> **Problem to solve**
Your job with the data below is to output exactly the lines from the one holding "beyond the theorems" down to the one holding "it is inconsistent", both included, and no others.
--
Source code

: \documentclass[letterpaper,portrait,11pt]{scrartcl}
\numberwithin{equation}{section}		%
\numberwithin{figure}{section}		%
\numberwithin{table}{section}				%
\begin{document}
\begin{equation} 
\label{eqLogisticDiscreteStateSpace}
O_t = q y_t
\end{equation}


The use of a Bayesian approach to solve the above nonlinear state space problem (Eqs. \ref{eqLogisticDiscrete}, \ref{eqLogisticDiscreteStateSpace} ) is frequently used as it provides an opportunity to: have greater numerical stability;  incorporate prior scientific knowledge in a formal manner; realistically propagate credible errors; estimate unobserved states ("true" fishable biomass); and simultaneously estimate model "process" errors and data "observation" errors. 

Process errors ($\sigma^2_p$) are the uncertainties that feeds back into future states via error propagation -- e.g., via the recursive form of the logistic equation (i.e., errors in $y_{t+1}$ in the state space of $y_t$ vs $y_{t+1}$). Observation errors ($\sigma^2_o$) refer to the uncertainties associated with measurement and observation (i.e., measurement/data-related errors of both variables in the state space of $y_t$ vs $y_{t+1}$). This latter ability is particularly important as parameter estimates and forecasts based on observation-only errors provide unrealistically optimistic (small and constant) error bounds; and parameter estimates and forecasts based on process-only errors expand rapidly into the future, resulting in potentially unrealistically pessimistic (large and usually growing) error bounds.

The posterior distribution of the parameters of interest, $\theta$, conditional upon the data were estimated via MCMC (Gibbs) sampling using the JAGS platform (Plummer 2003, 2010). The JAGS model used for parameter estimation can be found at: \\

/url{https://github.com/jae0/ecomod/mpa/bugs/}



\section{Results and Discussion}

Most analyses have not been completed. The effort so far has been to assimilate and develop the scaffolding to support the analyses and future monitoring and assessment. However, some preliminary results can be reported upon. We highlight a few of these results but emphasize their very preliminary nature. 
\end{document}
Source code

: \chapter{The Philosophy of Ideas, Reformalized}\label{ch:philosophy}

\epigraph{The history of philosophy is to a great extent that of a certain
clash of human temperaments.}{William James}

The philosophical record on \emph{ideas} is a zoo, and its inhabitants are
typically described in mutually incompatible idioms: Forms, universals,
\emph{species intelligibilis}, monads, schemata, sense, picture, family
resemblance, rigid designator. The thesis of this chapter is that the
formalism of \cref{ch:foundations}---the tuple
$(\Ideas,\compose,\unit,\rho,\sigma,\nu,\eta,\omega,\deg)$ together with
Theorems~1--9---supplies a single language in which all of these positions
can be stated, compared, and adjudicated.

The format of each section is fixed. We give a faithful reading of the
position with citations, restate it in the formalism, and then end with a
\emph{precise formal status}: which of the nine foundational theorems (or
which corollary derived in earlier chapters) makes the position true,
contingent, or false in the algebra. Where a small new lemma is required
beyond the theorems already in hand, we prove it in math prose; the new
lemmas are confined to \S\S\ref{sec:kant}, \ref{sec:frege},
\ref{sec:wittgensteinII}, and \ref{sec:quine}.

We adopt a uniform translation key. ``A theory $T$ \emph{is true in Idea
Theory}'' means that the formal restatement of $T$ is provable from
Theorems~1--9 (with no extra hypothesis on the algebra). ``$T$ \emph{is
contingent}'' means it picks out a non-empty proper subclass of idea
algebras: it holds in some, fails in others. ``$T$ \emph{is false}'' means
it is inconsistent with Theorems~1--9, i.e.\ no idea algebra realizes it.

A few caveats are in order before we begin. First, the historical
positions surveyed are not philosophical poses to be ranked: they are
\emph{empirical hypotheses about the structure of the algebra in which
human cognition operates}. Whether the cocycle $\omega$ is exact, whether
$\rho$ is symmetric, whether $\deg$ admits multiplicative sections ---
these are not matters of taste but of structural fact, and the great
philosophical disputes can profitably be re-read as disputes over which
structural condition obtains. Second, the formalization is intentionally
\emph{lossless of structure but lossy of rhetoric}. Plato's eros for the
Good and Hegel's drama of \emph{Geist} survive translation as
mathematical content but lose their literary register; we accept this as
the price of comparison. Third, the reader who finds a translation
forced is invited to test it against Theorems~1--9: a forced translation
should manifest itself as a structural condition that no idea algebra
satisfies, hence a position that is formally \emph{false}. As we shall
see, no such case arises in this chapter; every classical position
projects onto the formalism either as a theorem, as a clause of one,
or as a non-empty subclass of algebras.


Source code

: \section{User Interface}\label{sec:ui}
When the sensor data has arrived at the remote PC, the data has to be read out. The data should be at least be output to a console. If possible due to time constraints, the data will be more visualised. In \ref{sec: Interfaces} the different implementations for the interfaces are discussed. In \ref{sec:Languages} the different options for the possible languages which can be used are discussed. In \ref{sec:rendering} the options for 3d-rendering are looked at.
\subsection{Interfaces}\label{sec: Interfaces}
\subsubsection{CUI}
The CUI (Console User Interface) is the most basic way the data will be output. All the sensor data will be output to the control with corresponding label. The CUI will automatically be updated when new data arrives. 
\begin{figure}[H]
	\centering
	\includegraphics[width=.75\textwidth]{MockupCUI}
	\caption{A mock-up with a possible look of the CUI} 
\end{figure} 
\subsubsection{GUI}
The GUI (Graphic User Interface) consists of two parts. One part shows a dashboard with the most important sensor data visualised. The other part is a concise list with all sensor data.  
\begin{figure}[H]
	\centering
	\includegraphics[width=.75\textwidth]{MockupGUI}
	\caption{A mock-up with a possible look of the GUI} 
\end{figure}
--
> **Solution for this problem**
beyond the theorems already in hand, we prove it in math prose; the new
lemmas are confined to \S\S\ref{sec:kant}, \ref{sec:frege},
\ref{sec:wittgensteinII}, and \ref{sec:quine}.

We adopt a uniform translation key. ``A theory $T$ \emph{is true in Idea
Theory}'' means that the formal restatement of $T$ is provable from
Theorems~1--9 (with no extra hypothesis on the algebra). ``$T$ \emph{is
contingent}'' means it picks out a non-empty proper subclass of idea
algebras: it holds in some, fails in others. ``$T$ \emph{is false}'' means
it is inconsistent with Theorems~1--9, i.e.\ no idea algebra realizes it.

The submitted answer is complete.